Once the meaty parts of the deer are removed - which mainly include back straps, legs and shoulders - it is infused with all types of tantalizing flavors that end up as deer sticks, sausage rolls and bratwursts.

This time of year is extremely busy at Hartrich Meats, which was started 52 years ago by Harold Hartrich. The business is now run by Harold’s sons, Mark and Tony.

“This month is crazy,” said Mark. “We have the holiday work, with the honey hams and smoked turkey and whatnot, along with all the deer.”

Nine full-time employees work 12- to 14-hour days through December to keep up with the demand, along with assistance from several part-time employees.

“Maybe they can move the deer seasons to after the holidays,” joked Mark.

The long-time business, known to deer hunters for its longevity and quality, process up to 34,000 pounds of deer meat a year, along with its regular slaughter schedule. The Hartrich brothers have been working hard to keep up with demand as the number of meat processing plants has diminished because of state regulations.

“In the mid-‘90s, there were 400 or better businesses like us,” said Mark, who is a past president of the Illinois Association of Meat Processors.

With smaller processing plants subject to the same regulations as the largest meat processing plants, Mark said some were unable to meet the standards and others didn’t want to deal with the red tape. Mark estimates there are now 200 similar businesses open in the state, and they have clients from Champaign to Carbondale. With the recent closure of Teutopolis Meat Locker, businesses like Hartrich are becoming somewhat of a rarity in the area.

“Processing and butchering is a work-intensive process,” said Mark. “There is a lot of paperwork that goes along with it. We have an inspector here on Tuesday, Wednesday and Thursday, which are the kill days for beef and pork.”

The brothers said they enjoy the work of processing various types of meat for area consumption as they worked busily Friday afternoon processing deer from the second shotgun season.

The work involved in processing deer has been expedited over the past half century. Since the late 1990s, packaging has been made exponentially faster with the use of a vacuum stuffer. First meat is cut off the carcass, run through a grinder and finally fed through the stuffer for packaging.

In addition to sausage rolls and ground deer, deer sticks have become popular with the advent of new technology. Such technology has helped the Hartrichs provide a consistent product.

“You set the type of meat you want to smoke, and it does the work for you,” said Tony, who added the smoker controls humidity, temperature and can add moisture.

In the early days of the business, a glazed tile building with a gas heater and a fan was used to smoke meat.

“We couldn’t do these deer sticks back in the day,” said Mark. “That process would have dried them out too much.”

After Tony rolls a large rack of pepperjack deer sticks out of the smoker, he notes the deer sticks taste better than they smell.

“They always taste the best right after they are done smoking,” said Tony.

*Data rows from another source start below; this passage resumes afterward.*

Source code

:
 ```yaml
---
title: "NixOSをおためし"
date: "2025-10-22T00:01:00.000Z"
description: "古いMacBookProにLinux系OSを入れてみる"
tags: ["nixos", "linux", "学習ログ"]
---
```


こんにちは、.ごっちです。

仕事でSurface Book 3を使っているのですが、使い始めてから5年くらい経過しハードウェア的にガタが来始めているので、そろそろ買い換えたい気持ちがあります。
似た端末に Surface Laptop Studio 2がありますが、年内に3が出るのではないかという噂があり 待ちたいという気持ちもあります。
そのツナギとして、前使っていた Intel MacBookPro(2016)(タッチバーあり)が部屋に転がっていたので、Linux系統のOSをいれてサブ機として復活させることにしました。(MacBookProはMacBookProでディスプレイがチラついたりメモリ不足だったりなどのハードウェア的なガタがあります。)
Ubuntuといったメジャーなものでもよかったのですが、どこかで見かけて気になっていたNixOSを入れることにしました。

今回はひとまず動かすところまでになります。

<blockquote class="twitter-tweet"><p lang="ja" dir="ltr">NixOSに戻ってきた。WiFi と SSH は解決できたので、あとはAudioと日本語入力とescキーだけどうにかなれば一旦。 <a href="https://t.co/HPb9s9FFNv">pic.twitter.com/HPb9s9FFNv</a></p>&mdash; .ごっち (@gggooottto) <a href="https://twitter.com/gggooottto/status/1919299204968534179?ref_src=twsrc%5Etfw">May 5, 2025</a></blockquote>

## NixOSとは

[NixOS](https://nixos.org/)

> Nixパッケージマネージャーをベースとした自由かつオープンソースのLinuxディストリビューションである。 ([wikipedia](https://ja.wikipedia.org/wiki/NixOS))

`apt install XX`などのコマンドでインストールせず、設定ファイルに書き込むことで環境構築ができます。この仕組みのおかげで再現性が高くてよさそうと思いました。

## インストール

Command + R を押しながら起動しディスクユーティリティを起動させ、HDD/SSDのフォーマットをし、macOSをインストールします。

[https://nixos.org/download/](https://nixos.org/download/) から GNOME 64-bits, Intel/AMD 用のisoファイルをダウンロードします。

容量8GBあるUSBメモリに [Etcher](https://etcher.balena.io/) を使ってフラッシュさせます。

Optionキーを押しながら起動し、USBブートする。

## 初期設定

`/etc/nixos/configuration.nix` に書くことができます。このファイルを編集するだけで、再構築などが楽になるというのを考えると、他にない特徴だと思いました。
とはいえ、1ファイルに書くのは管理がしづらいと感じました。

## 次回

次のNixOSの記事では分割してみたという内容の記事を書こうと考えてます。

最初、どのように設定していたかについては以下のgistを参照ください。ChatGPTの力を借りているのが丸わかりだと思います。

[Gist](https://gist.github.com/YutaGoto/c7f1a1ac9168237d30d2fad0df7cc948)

The smoked flavor with the infusion of cheeses like jalapeno and pepperjack have made deer sticks a favorite among hunters. The company offers a variety of other meat products, including sides of beef and pork. They have expanded into catering and other products. The third-generation business keeps up with the busy schedule with the assistance of their employees, along with Mark and Tony’s sons Brian, Craig and Daniel.

“It is hard work, but we enjoy it,” said Mark.